Records for processing =
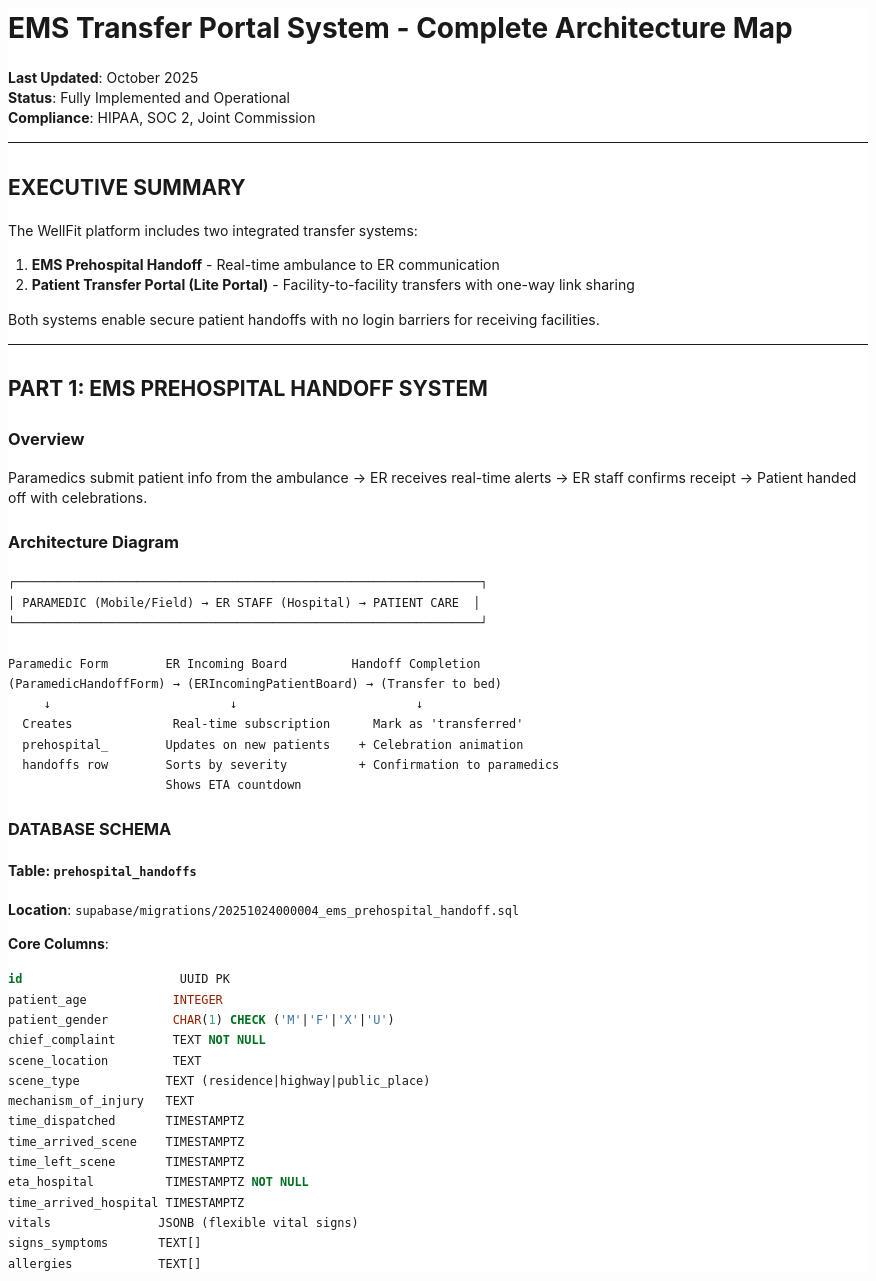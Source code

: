 # EMS Transfer Portal System - Complete Architecture Map

**Last Updated**: October 2025  
**Status**: Fully Implemented and Operational  
**Compliance**: HIPAA, SOC 2, Joint Commission

---

## EXECUTIVE SUMMARY

The WellFit platform includes two integrated transfer systems:

1. **EMS Prehospital Handoff** - Real-time ambulance to ER communication
2. **Patient Transfer Portal (Lite Portal)** - Facility-to-facility transfers with one-way link sharing

Both systems enable secure patient handoffs with no login barriers for receiving facilities.

---

## PART 1: EMS PREHOSPITAL HANDOFF SYSTEM

### Overview
Paramedics submit patient info from the ambulance → ER receives real-time alerts → ER staff confirms receipt → Patient handed off with celebrations.

### Architecture Diagram
```
┌─────────────────────────────────────────────────────────────────┐
│ PARAMEDIC (Mobile/Field) → ER STAFF (Hospital) → PATIENT CARE  │
└─────────────────────────────────────────────────────────────────┘

Paramedic Form        ER Incoming Board         Handoff Completion
(ParamedicHandoffForm) → (ERIncomingPatientBoard) → (Transfer to bed)
     ↓                         ↓                         ↓
  Creates              Real-time subscription      Mark as 'transferred'
  prehospital_        Updates on new patients    + Celebration animation
  handoffs row        Sorts by severity          + Confirmation to paramedics
                      Shows ETA countdown
```

### DATABASE SCHEMA

#### Table: `prehospital_handoffs`
**Location**: `supabase/migrations/20251024000004_ems_prehospital_handoff.sql`

**Core Columns**:
```sql
id                      UUID PK
patient_age            INTEGER
patient_gender         CHAR(1) CHECK ('M'|'F'|'X'|'U')
chief_complaint        TEXT NOT NULL
scene_location         TEXT
scene_type            TEXT (residence|highway|public_place)
mechanism_of_injury   TEXT
time_dispatched       TIMESTAMPTZ
time_arrived_scene    TIMESTAMPTZ
time_left_scene       TIMESTAMPTZ
eta_hospital          TIMESTAMPTZ NOT NULL
time_arrived_hospital TIMESTAMPTZ
vitals               JSONB (flexible vital signs)
signs_symptoms       TEXT[]
allergies            TEXT[]
```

Activity = Write out every line of the listing exactly as written, and leave the pictures out.

Expected answer =
Source code

: # EMS Transfer Portal System - Complete Architecture Map

**Last Updated**: October 2025  
**Status**: Fully Implemented and Operational  
**Compliance**: HIPAA, SOC 2, Joint Commission

---

## EXECUTIVE SUMMARY

The WellFit platform includes two integrated transfer systems:

1. **EMS Prehospital Handoff** - Real-time ambulance to ER communication
2. **Patient Transfer Portal (Lite Portal)** - Facility-to-facility transfers with one-way link sharing

Both systems enable secure patient handoffs with no login barriers for receiving facilities.

---

## PART 1: EMS PREHOSPITAL HANDOFF SYSTEM

### Overview
Paramedics submit patient info from the ambulance → ER receives real-time alerts → ER staff confirms receipt → Patient handed off with celebrations.

### Architecture Diagram
```
┌─────────────────────────────────────────────────────────────────┐
│ PARAMEDIC (Mobile/Field) → ER STAFF (Hospital) → PATIENT CARE  │
└─────────────────────────────────────────────────────────────────┘

Paramedic Form        ER Incoming Board         Handoff Completion
(ParamedicHandoffForm) → (ERIncomingPatientBoard) → (Transfer to bed)
     ↓                         ↓                         ↓
  Creates              Real-time subscription      Mark as 'transferred'
  prehospital_        Updates on new patients    + Celebration animation
  handoffs row        Sorts by severity          + Confirmation to paramedics
                      Shows ETA countdown
```

### DATABASE SCHEMA

#### Table: `prehospital_handoffs`
**Location**: `supabase/migrations/20251024000004_ems_prehospital_handoff.sql`

**Core Columns**:
```sql
id                      UUID PK
patient_age            INTEGER
patient_gender         CHAR(1) CHECK ('M'|'F'|'X'|'U')
chief_complaint        TEXT NOT NULL
scene_location         TEXT
scene_type            TEXT (residence|highway|public_place)
mechanism_of_injury   TEXT
time_dispatched       TIMESTAMPTZ
time_arrived_scene    TIMESTAMPTZ
time_left_scene       TIMESTAMPTZ
eta_hospital          TIMESTAMPTZ NOT NULL
time_arrived_hospital TIMESTAMPTZ
vitals               JSONB (flexible vital signs)
signs_symptoms       TEXT[]
allergies            TEXT[]
```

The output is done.